Excessive release from cells
- Rhabdomyolysis, burns or any cause of rapid tissue necrosis, including tumor lysis syndrome
- Massive blood transfusion or massive hemolysis
- Shifts/transport out of cells caused by acidosis, low insulin levels, beta-blocker therapy, digoxin overdose, or the paralyzing anesthetic succinylcholine
Excessive intake
- Intoxication with salt-substitute, potassium-containing dietary supplements, or potassium-chloride (KCl) infusion.
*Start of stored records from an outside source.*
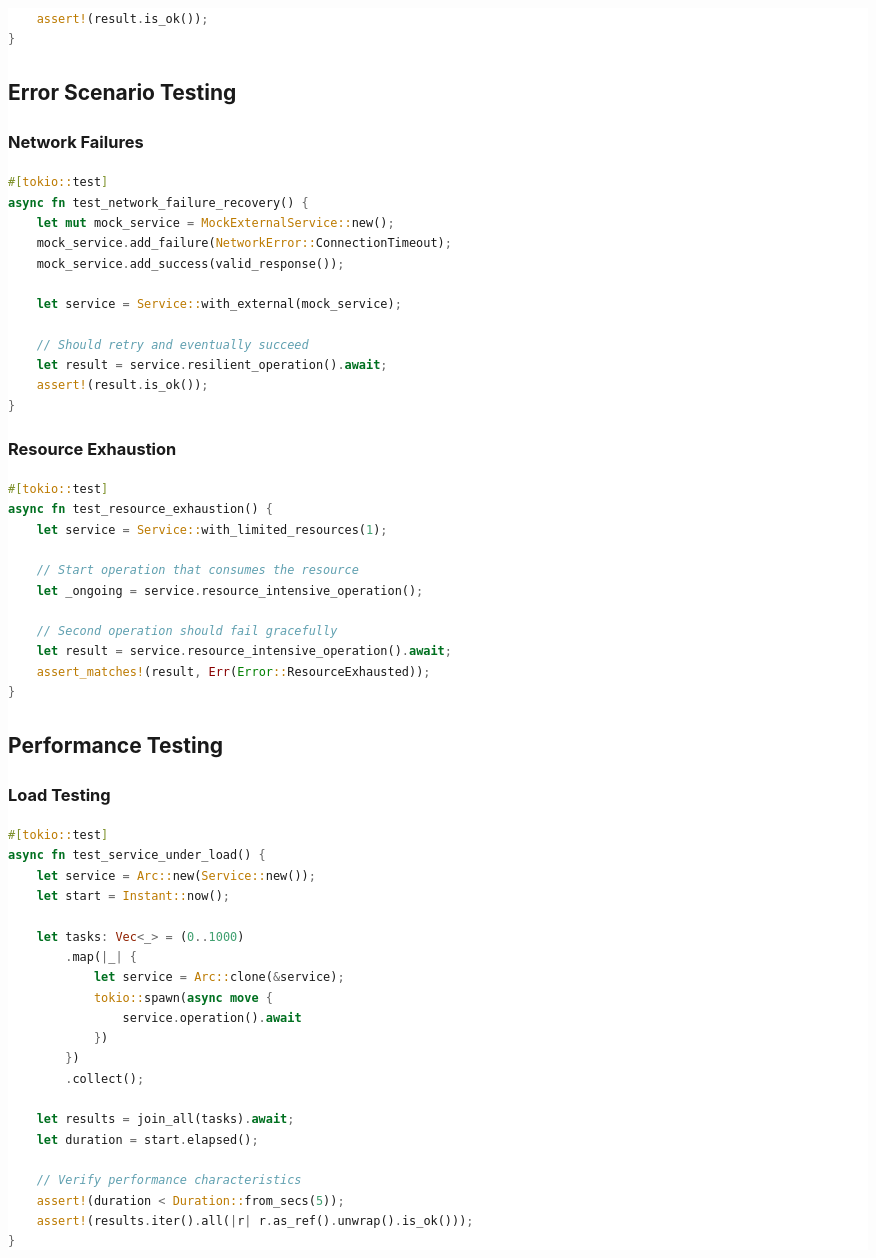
 ```rust
    assert!(result.is_ok());
}
```

## Error Scenario Testing

### Network Failures
```rust
#[tokio::test]
async fn test_network_failure_recovery() {
    let mut mock_service = MockExternalService::new();
    mock_service.add_failure(NetworkError::ConnectionTimeout);
    mock_service.add_success(valid_response());

    let service = Service::with_external(mock_service);

    // Should retry and eventually succeed
    let result = service.resilient_operation().await;
    assert!(result.is_ok());
}
```

### Resource Exhaustion
```rust
#[tokio::test]
async fn test_resource_exhaustion() {
    let service = Service::with_limited_resources(1);

    // Start operation that consumes the resource
    let _ongoing = service.resource_intensive_operation();

    // Second operation should fail gracefully
    let result = service.resource_intensive_operation().await;
    assert_matches!(result, Err(Error::ResourceExhausted));
}
```

## Performance Testing

### Load Testing
```rust
#[tokio::test]
async fn test_service_under_load() {
    let service = Arc::new(Service::new());
    let start = Instant::now();

    let tasks: Vec<_> = (0..1000)
        .map(|_| {
            let service = Arc::clone(&service);
            tokio::spawn(async move {
                service.operation().await
            })
        })
        .collect();

    let results = join_all(tasks).await;
    let duration = start.elapsed();

    // Verify performance characteristics
    assert!(duration < Duration::from_secs(5));
    assert!(results.iter().all(|r| r.as_ref().unwrap().is_ok()));
}
```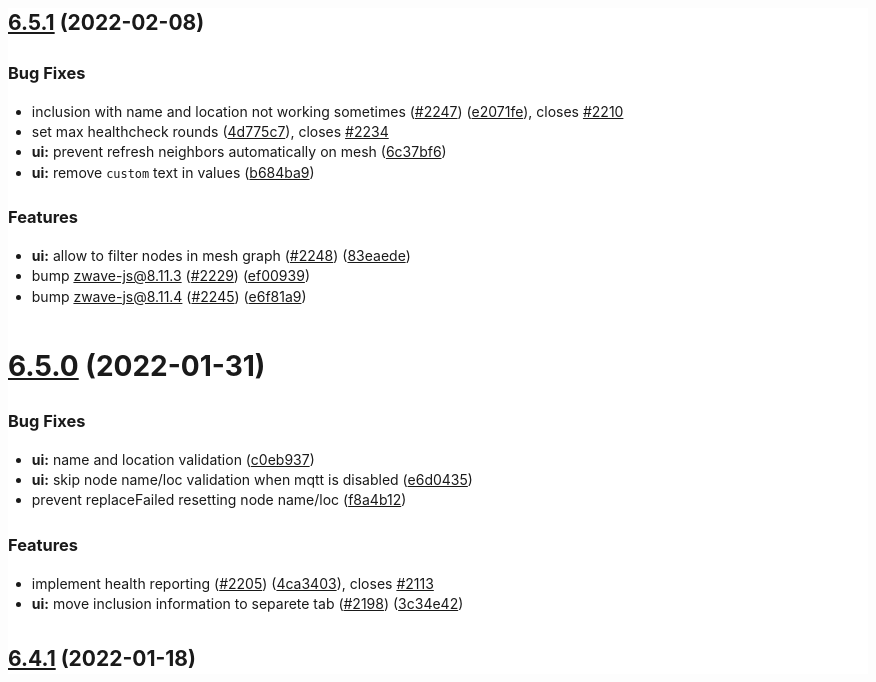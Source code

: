 ## [6.5.1](https://github.com/zwave-js/zwavejs2mqtt/compare/v6.5.0...v6.5.1) (2022-02-08)


### Bug Fixes

* inclusion with name and location not working sometimes ([#2247](https://github.com/zwave-js/zwavejs2mqtt/issues/2247)) ([e2071fe](https://github.com/zwave-js/zwavejs2mqtt/commit/e2071fef2f91fd7510564aeed1a5fd8b1dadaa2c)), closes [#2210](https://github.com/zwave-js/zwavejs2mqtt/issues/2210)
* set max healthcheck rounds ([4d775c7](https://github.com/zwave-js/zwavejs2mqtt/commit/4d775c7c792e87072c05c185ec97ce0a48691011)), closes [#2234](https://github.com/zwave-js/zwavejs2mqtt/issues/2234)
* **ui:** prevent refresh neighbors automatically on mesh ([6c37bf6](https://github.com/zwave-js/zwavejs2mqtt/commit/6c37bf6c2418d8c274e14a804aab4a3890e4137b))
* **ui:** remove `custom` text in values ([b684ba9](https://github.com/zwave-js/zwavejs2mqtt/commit/b684ba9583f757fdab903cc487d245e6fe554636))


### Features

* **ui:** allow to filter nodes in mesh graph ([#2248](https://github.com/zwave-js/zwavejs2mqtt/issues/2248)) ([83eaede](https://github.com/zwave-js/zwavejs2mqtt/commit/83eaede76a8b6c927ce8ec8b5d2083f2948a20a5))
* bump zwave-js@8.11.3 ([#2229](https://github.com/zwave-js/zwavejs2mqtt/issues/2229)) ([ef00939](https://github.com/zwave-js/zwavejs2mqtt/commit/ef00939b0289c966370da75b76a55dafc20feb83))
* bump zwave-js@8.11.4 ([#2245](https://github.com/zwave-js/zwavejs2mqtt/issues/2245)) ([e6f81a9](https://github.com/zwave-js/zwavejs2mqtt/commit/e6f81a94b83fe218305bec2c6e96808bc3c5c1a1))

# [6.5.0](https://github.com/zwave-js/zwavejs2mqtt/compare/v6.4.1...v6.5.0) (2022-01-31)


### Bug Fixes

* **ui:** name and location validation ([c0eb937](https://github.com/zwave-js/zwavejs2mqtt/commit/c0eb93705f61e71afd1ee2bd2a158296683fa87e))
* **ui:** skip node name/loc validation when mqtt is disabled ([e6d0435](https://github.com/zwave-js/zwavejs2mqtt/commit/e6d043543732fa94b4fbd67781d53fbea6dc6e0b))
* prevent replaceFailed resetting node name/loc ([f8a4b12](https://github.com/zwave-js/zwavejs2mqtt/commit/f8a4b1263ba311f71dc6ed2a9cd070e6151537db))


### Features

* implement health reporting ([#2205](https://github.com/zwave-js/zwavejs2mqtt/issues/2205)) ([4ca3403](https://github.com/zwave-js/zwavejs2mqtt/commit/4ca34032cfbe67cbc71bf1e327ac7f6a194886a3)), closes [#2113](https://github.com/zwave-js/zwavejs2mqtt/issues/2113)
* **ui:** move inclusion information to separete tab ([#2198](https://github.com/zwave-js/zwavejs2mqtt/issues/2198)) ([3c34e42](https://github.com/zwave-js/zwavejs2mqtt/commit/3c34e4277571ac7349029872270a08560bf09a67))

## [6.4.1](https://github.com/zwave-js/zwavejs2mqtt/compare/v6.4.0...v6.4.1) (2022-01-18)
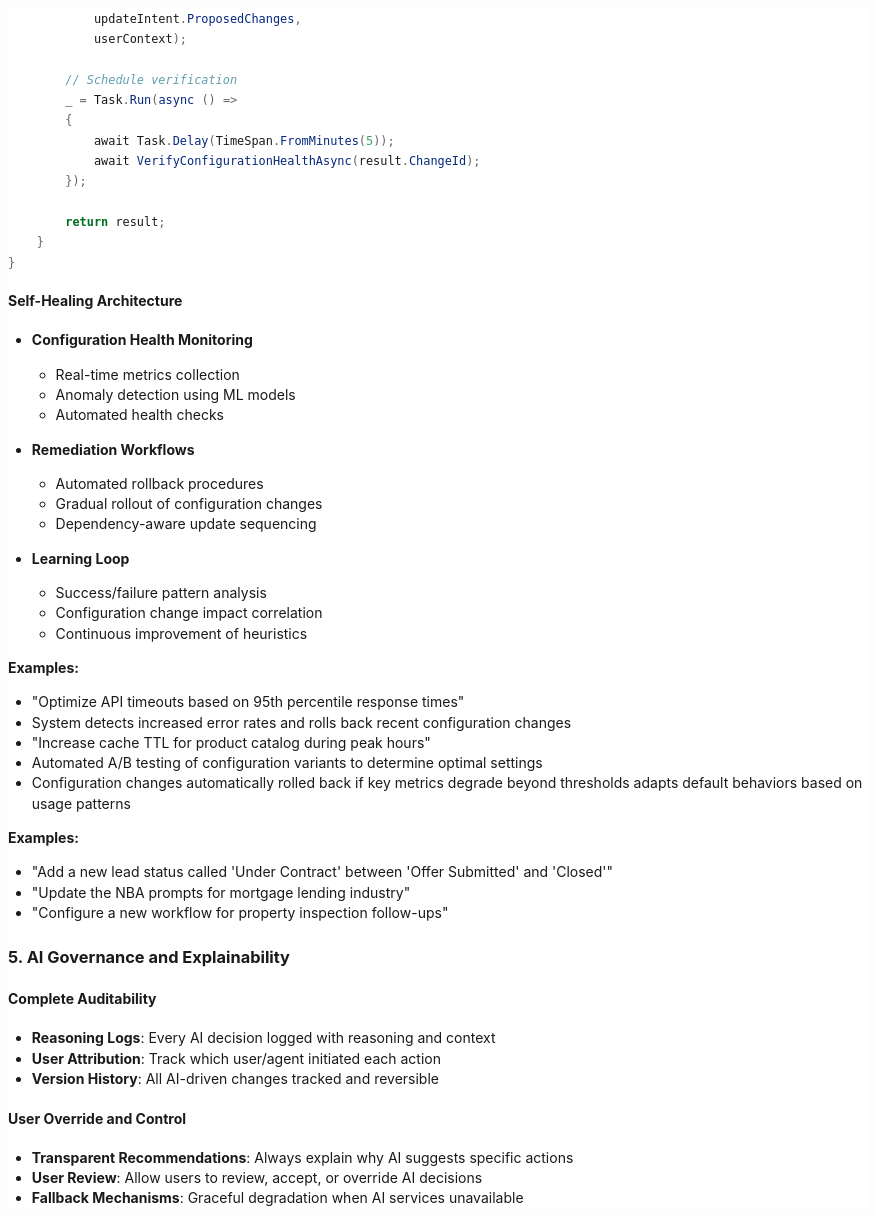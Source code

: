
 ```csharp
            updateIntent.ProposedChanges,
            userContext);
            
        // Schedule verification
        _ = Task.Run(async () => 
        {
            await Task.Delay(TimeSpan.FromMinutes(5));
            await VerifyConfigurationHealthAsync(result.ChangeId);
        });
        
        return result;
    }
}
```

#### Self-Healing Architecture
- **Configuration Health Monitoring**
  - Real-time metrics collection
  - Anomaly detection using ML models
  - Automated health checks
  
- **Remediation Workflows**
  - Automated rollback procedures
  - Gradual rollout of configuration changes
  - Dependency-aware update sequencing

- **Learning Loop**
  - Success/failure pattern analysis
  - Configuration change impact correlation
  - Continuous improvement of heuristics

**Examples:**
- "Optimize API timeouts based on 95th percentile response times"
- System detects increased error rates and rolls back recent configuration changes
- "Increase cache TTL for product catalog during peak hours"
- Automated A/B testing of configuration variants to determine optimal settings
- Configuration changes automatically rolled back if key metrics degrade beyond thresholds adapts default behaviors based on usage patterns

**Examples:**
- "Add a new lead status called 'Under Contract' between 'Offer Submitted' and 'Closed'"
- "Update the NBA prompts for mortgage lending industry"
- "Configure a new workflow for property inspection follow-ups"

### 5. **AI Governance and Explainability**

#### Complete Auditability
- **Reasoning Logs**: Every AI decision logged with reasoning and context
- **User Attribution**: Track which user/agent initiated each action
- **Version History**: All AI-driven changes tracked and reversible

#### User Override and Control
- **Transparent Recommendations**: Always explain why AI suggests specific actions
- **User Review**: Allow users to review, accept, or override AI decisions
- **Fallback Mechanisms**: Graceful degradation when AI services unavailable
Note that for a person with normal kidney function and nothing interfering with normal elimination (see above), hyperkalemia by potassium intoxication would be seen only with large infusions of KCl or massive doses of oral KCl supplements.
Lethal injection
Hyperkalemia is intentionally brought about in an execution by lethal injection, potassium chloride being the third and last of the three drugs generally administered to cause death, after sodium thiopental has rendered the subject unconscious, then pancuronium bromide has been added to cause respiratory collapse.
Pseudohyperkalemia
Pseudohyperkalemia is a rise in the amount of potassium that occurs due to excessive leakage of potassium from cells, during or after blood is drawn. It is a laboratory artifact rather than a biological abnormality and can be misleading to doctors.[1] Pseudohyperkalemia is typically caused by hemolysis during venipuncture (by either excessive vacuum of the blood draw or by a syringe needle that is of too fine a gauge); excessive tournequet time or fist clenching during phlebotomy (which presumably leads to efflux of potassium from the muscle cells into the bloodstream).[2]; or by a delay in the processing of the blood specimen. It can also occur in specimens from patients with abnormally high numbers of platelets (>1,000,000/mm³), leukocytes (> 100 000/mm³), or erythrocytes (hematocrit > 55%). People with "leakier" cell membranes have been found, whose blood must be separated immediately to avoid pseudohyperkalemia.[3]
References
- ↑ Sevastos N et al. (2006) Pseudohyperkalemia in serum: the phenomenon and its clinical magnitude. J Lab Clin Med, 147(3):139-44; PMID 16503244.
- ↑ Don BR et al. (1990) Pseudohyperkalemia caused by fist clenching during phlebotomy. N Engl J Med, 322(18):1290-2; PMID 2325722.
- ↑ Iolascon A et al. (1999) Familial pseudohyperkalemia maps to the same locus as dehydrated hereditary stomatocytosis. Blood, 93(9):3120-3; PMID 10216110.